» **Exercise brief**
In the entries below, find every line with the string "demo" and copy it.

Pictures paired with source code:
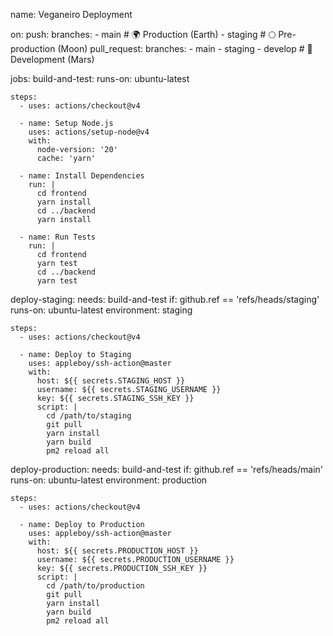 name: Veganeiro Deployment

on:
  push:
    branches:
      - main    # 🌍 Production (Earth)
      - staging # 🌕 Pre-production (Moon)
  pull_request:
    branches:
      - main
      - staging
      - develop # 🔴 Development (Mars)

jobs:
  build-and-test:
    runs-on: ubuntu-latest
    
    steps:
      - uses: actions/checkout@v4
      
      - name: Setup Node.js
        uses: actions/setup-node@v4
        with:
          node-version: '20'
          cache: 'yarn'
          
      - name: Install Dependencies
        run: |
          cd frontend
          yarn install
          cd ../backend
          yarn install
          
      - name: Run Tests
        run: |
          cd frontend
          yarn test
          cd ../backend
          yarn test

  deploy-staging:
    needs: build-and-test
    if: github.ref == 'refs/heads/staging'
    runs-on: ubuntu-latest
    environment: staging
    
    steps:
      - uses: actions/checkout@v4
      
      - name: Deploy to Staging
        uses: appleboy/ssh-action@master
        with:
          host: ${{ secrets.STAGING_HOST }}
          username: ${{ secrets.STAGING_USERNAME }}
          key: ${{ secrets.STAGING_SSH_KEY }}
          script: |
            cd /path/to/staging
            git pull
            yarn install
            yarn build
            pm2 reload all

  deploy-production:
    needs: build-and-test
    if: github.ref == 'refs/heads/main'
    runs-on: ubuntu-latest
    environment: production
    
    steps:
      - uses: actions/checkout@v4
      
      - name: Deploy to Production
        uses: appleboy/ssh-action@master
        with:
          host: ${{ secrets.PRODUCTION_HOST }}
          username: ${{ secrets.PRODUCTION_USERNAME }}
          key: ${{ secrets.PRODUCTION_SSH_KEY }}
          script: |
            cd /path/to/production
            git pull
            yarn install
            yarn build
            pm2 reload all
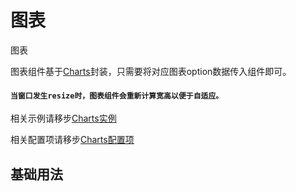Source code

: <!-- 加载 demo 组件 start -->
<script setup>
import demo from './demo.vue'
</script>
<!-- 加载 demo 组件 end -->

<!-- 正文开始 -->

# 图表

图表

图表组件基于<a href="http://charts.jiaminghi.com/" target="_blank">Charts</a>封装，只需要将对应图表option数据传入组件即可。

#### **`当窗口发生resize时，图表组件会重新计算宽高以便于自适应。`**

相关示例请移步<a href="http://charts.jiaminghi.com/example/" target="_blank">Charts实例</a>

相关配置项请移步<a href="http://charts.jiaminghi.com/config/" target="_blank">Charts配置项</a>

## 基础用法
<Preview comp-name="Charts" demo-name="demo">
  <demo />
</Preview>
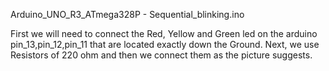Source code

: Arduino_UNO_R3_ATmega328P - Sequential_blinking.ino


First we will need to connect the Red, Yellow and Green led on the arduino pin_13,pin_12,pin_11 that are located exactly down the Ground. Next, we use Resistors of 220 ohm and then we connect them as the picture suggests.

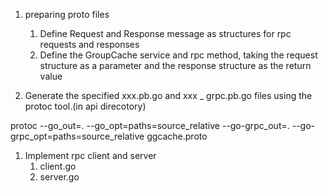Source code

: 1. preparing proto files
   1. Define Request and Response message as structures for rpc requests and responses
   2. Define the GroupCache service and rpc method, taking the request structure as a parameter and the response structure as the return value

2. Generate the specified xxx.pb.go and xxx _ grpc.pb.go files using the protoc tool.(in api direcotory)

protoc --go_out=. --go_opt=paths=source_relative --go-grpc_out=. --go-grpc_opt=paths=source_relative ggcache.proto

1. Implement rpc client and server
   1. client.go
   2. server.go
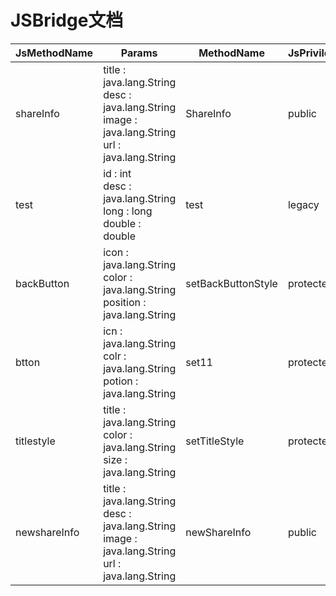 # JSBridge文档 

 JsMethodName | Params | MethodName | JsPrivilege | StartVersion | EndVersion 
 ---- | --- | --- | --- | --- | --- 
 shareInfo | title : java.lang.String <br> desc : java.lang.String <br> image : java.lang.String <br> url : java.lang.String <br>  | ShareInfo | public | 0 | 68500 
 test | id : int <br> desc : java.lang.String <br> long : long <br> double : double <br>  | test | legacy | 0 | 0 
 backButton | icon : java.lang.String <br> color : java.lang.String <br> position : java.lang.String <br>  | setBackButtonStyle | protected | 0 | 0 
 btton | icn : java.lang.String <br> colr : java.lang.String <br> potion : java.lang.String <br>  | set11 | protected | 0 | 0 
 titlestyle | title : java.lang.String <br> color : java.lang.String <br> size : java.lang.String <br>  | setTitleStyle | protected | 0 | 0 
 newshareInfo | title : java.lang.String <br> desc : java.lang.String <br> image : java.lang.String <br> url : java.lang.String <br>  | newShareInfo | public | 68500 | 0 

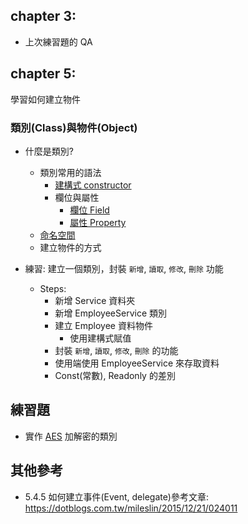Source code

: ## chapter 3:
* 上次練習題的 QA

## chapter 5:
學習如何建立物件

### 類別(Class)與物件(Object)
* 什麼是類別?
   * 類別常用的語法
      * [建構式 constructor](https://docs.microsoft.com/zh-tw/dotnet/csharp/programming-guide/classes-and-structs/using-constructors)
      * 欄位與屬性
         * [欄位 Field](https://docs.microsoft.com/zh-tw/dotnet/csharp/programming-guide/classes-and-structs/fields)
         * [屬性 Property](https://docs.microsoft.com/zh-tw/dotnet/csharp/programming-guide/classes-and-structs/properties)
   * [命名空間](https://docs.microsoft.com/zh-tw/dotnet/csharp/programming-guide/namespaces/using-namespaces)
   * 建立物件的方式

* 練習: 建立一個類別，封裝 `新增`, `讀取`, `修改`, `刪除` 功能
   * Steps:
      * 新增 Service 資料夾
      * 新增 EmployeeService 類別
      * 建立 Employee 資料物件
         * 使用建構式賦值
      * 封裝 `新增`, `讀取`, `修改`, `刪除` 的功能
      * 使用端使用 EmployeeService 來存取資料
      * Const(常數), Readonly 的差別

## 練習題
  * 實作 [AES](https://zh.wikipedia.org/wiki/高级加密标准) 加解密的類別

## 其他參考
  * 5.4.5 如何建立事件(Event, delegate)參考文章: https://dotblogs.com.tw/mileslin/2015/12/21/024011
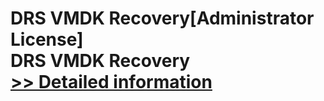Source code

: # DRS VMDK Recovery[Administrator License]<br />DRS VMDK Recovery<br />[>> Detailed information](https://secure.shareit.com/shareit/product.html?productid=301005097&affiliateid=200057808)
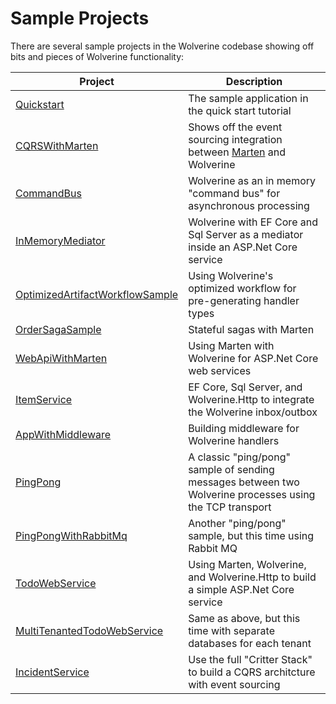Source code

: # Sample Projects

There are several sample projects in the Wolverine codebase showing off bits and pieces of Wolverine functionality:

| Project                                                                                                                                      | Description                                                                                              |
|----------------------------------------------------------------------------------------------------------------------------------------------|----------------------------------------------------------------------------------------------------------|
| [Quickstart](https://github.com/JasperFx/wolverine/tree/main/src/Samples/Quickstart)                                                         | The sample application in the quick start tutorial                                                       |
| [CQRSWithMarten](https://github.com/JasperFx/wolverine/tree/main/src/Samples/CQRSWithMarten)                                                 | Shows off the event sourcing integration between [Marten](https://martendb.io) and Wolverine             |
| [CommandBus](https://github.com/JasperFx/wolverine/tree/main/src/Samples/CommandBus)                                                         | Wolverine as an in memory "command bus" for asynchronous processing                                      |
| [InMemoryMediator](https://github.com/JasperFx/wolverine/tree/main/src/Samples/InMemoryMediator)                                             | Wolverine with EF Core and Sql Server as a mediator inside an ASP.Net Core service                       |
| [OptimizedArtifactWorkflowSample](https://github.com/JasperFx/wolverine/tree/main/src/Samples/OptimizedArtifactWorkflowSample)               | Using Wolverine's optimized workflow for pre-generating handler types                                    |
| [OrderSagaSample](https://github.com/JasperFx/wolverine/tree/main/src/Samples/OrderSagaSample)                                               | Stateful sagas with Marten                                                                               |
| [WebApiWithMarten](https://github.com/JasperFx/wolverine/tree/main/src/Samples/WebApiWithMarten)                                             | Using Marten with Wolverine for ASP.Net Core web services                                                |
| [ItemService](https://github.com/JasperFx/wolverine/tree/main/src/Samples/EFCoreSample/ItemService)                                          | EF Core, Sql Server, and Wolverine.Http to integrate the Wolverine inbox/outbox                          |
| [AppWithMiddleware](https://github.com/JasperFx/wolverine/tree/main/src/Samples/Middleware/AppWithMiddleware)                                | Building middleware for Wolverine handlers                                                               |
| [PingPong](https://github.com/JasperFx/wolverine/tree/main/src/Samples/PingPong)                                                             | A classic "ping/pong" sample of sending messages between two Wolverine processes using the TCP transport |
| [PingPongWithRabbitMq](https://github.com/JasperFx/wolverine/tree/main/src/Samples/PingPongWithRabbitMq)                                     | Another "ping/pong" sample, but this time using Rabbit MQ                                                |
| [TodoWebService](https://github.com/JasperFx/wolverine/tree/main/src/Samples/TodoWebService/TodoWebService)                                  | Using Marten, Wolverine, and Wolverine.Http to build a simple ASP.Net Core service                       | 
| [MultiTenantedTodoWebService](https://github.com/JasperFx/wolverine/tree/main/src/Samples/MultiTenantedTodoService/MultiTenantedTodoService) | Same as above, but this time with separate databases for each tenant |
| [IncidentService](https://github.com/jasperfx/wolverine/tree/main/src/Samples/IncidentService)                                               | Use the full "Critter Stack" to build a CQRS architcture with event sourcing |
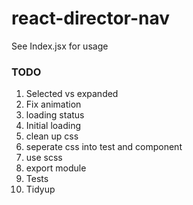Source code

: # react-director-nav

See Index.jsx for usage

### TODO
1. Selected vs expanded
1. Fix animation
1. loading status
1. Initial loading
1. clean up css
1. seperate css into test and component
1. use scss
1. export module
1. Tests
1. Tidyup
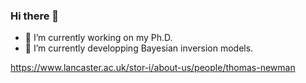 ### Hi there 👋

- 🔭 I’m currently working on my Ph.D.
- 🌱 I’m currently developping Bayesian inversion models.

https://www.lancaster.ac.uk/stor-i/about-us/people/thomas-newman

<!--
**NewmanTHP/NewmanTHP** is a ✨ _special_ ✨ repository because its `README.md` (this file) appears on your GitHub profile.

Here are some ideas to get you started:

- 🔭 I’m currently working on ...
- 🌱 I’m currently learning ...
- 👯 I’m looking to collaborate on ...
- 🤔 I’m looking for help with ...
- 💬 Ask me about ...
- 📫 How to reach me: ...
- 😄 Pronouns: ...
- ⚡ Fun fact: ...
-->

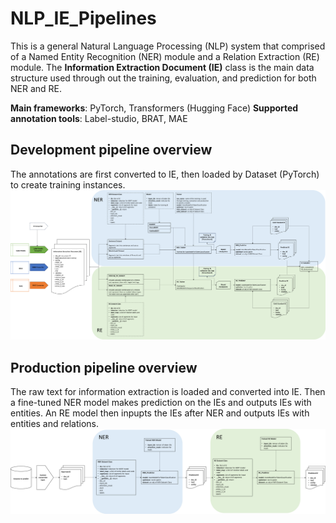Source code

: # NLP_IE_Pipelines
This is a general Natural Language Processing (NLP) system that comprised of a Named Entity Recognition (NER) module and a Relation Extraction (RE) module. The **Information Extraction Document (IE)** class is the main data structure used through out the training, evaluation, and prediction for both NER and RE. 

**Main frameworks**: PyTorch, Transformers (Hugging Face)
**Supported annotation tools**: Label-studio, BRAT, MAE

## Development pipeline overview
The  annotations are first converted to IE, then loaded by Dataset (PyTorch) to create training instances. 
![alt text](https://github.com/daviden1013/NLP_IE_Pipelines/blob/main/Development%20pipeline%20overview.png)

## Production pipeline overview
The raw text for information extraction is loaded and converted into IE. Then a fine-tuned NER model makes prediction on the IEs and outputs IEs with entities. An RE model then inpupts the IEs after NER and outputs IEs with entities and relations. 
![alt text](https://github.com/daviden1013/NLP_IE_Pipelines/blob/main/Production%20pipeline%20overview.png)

» **Solution for this exercise**
: <!-- 加载 demo 组件 start -->
import demo from './demo.vue'
<!-- 加载 demo 组件 end -->
<Preview comp-name="Charts" demo-name="demo">
  <demo />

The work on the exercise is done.